If I change the apply
function to be apply()
then things are a little better as I can then use Letter()
to get one of my random letters, but Letter
still gives me the object.
Is there anything I can do so that assigning something to Letter
actually resolves to one of LetterA
, LetterB
or LetterC
?
Answer to your question is no, you can't distinguish between Letter.type and Letter.apply, so you need a workaround.

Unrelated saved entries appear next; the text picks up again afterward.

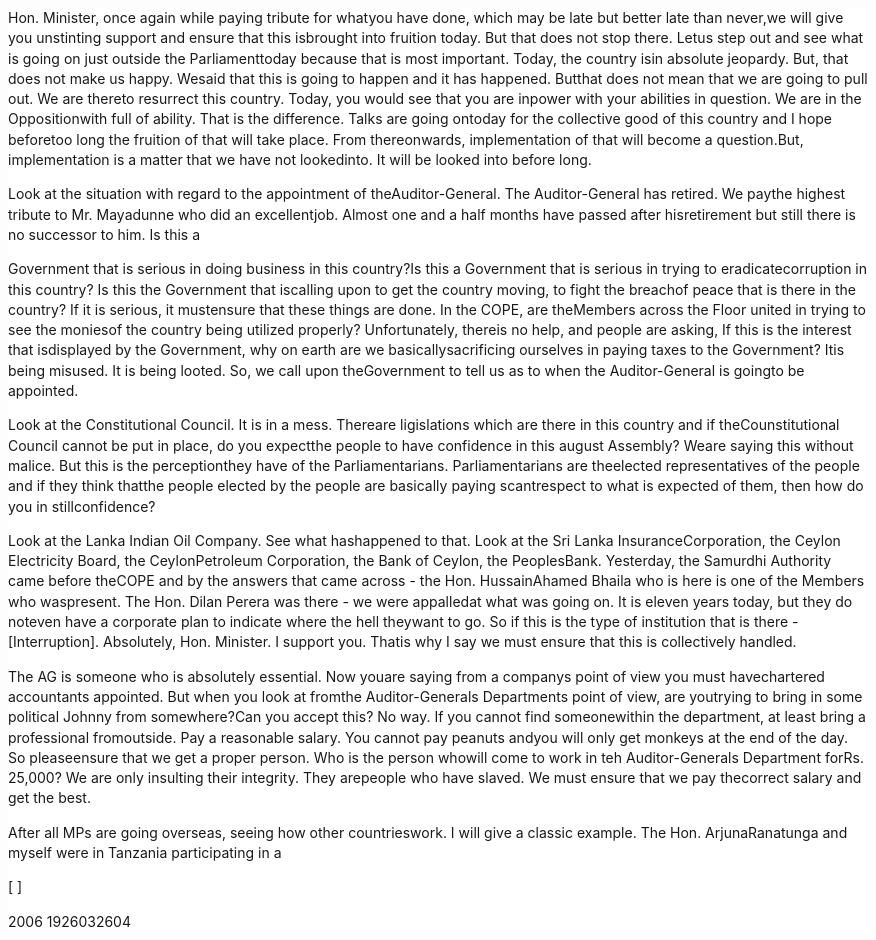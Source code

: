 Hon. Minister, once again while paying tribute for whatyou have done, which may be late but better late than never,we will give you unstinting support and ensure that this isbrought into fruition today. But that does not stop there. Letus step out and see what is going on just outside the Parliamenttoday because that is most important. Today, the country isin absolute jeopardy. But, that does not make us happy. Wesaid that this is going to happen and it has happened. Butthat does not mean that we are going to pull out. We are thereto resurrect this country. Today, you would see that you are inpower with your abilities in question. We are in the Oppositionwith full of ability. That is the difference. Talks are going ontoday for the collective good of this country and I hope beforetoo long the fruition of that will take place. From thereonwards, implementation of that will become a question.But, implementation is a matter that we have not lookedinto. It will be looked into before long.

Look at the situation with regard to the appointment of theAuditor-General. The Auditor-General has retired. We paythe highest tribute to Mr. Mayadunne who did an excellentjob. Almost one and a half months have passed after hisretirement but still there is no successor to him. Is this a

Government that is serious in doing business in this country?Is this a Government that is serious in trying to eradicatecorruption in this country? Is this the Government that iscalling upon to get the country moving, to fight the breachof peace that is there in the country? If it is serious, it mustensure that these things are done. In the COPE, are theMembers across the Floor united in trying to see the moniesof the country being utilized properly? Unfortunately, thereis no help, and people are asking, If this is the interest that isdisplayed by the Government, why on earth are we basicallysacrificing ourselves in paying taxes to the Government? Itis being misused. It is being looted. So, we call upon theGovernment to tell us as to when the Auditor-General is goingto be appointed.

Look at the Constitutional Council. It is in a mess. Thereare ligislations which are there in this country and if theCounstitutional Council cannot be put in place, do you expectthe people to have confidence in this august Assembly? Weare saying this without malice. But this is the perceptionthey have of the Parliamentarians. Parliamentarians are theelected representatives of the people and if they think thatthe people elected by the people are basically paying scantrespect to what is expected of them, then how do you in stillconfidence?

Look at the Lanka Indian Oil Company. See what hashappened to that. Look at the Sri Lanka InsuranceCorporation, the Ceylon Electricity Board, the CeylonPetroleum Corporation, the Bank of Ceylon, the PeoplesBank. Yesterday, the Samurdhi Authority came before theCOPE and by the answers that came across - the Hon. HussainAhamed Bhaila who is here is one of the Members who waspresent. The Hon. Dilan Perera was there - we were appalledat what was going on. It is eleven years today, but they do noteven have a corporate plan to indicate where the hell theywant to go. So if this is the type of institution that is there -[Interruption]. Absolutely, Hon. Minister. I support you. Thatis why I say we must ensure that this is collectively handled.

The AG is someone who is absolutely essential. Now youare saying from a companys point of view you must havechartered accountants appointed. But when you look at fromthe Auditor-Generals Departments point of view, are youtrying to bring in some political Johnny from somewhere?Can you accept this? No way. If you cannot find someonewithin the department, at least bring a professional fromoutside. Pay a reasonable salary. You cannot pay peanuts andyou will only get monkeys at the end of the day. So pleaseensure that we get a proper person. Who is the person whowill come to work in teh Auditor-Generals Department forRs. 25,000? We are only insulting their integrity. They arepeople who have slaved. We must ensure that we pay thecorrect salary and get the best.

After all MPs are going overseas, seeing how other countrieswork. I will give a classic example. The Hon. ArjunaRanatunga and myself were in Tanzania participating in a

[ ]

2006 1926032604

I would suggest you to use Type-Class pattern for it, it's much more extenible than adding random-generating apply method to companion object
trait RandomGenerator[T] {
def gen: T
}
implicit object RandomLetter extends RandomGenerator[Letter] {
private val rnd = new Random()
def gen = (rnd.nextInt(3) + 1) match {
case 1 => new LetterA
case 2 => new LetterB
case 3 => new LetterC
}
}
def random[T: RandomGenerator]: T =
implicitly[RandomGenerator[T]].gen
println(random[Letter])
println(random[Letter])
println(random[Letter])
You could provide an implicit conversion from Letter.type
to Letter
in the companion object:
implicit def asLetter(companion: Letter.type): Letter = companion.apply
Then you can use Letter
to get an object that can be implicitly converted to the Letter
class. For example:
val x: Letter = Letter
val letters: Seq[Letter] = Seq.fill(10)(Letter)
But remember that this way you'll always have to ascribe the object to the class in use.
Note: I don't think this is a particularly good idea, but I just wanted to show that it is possible!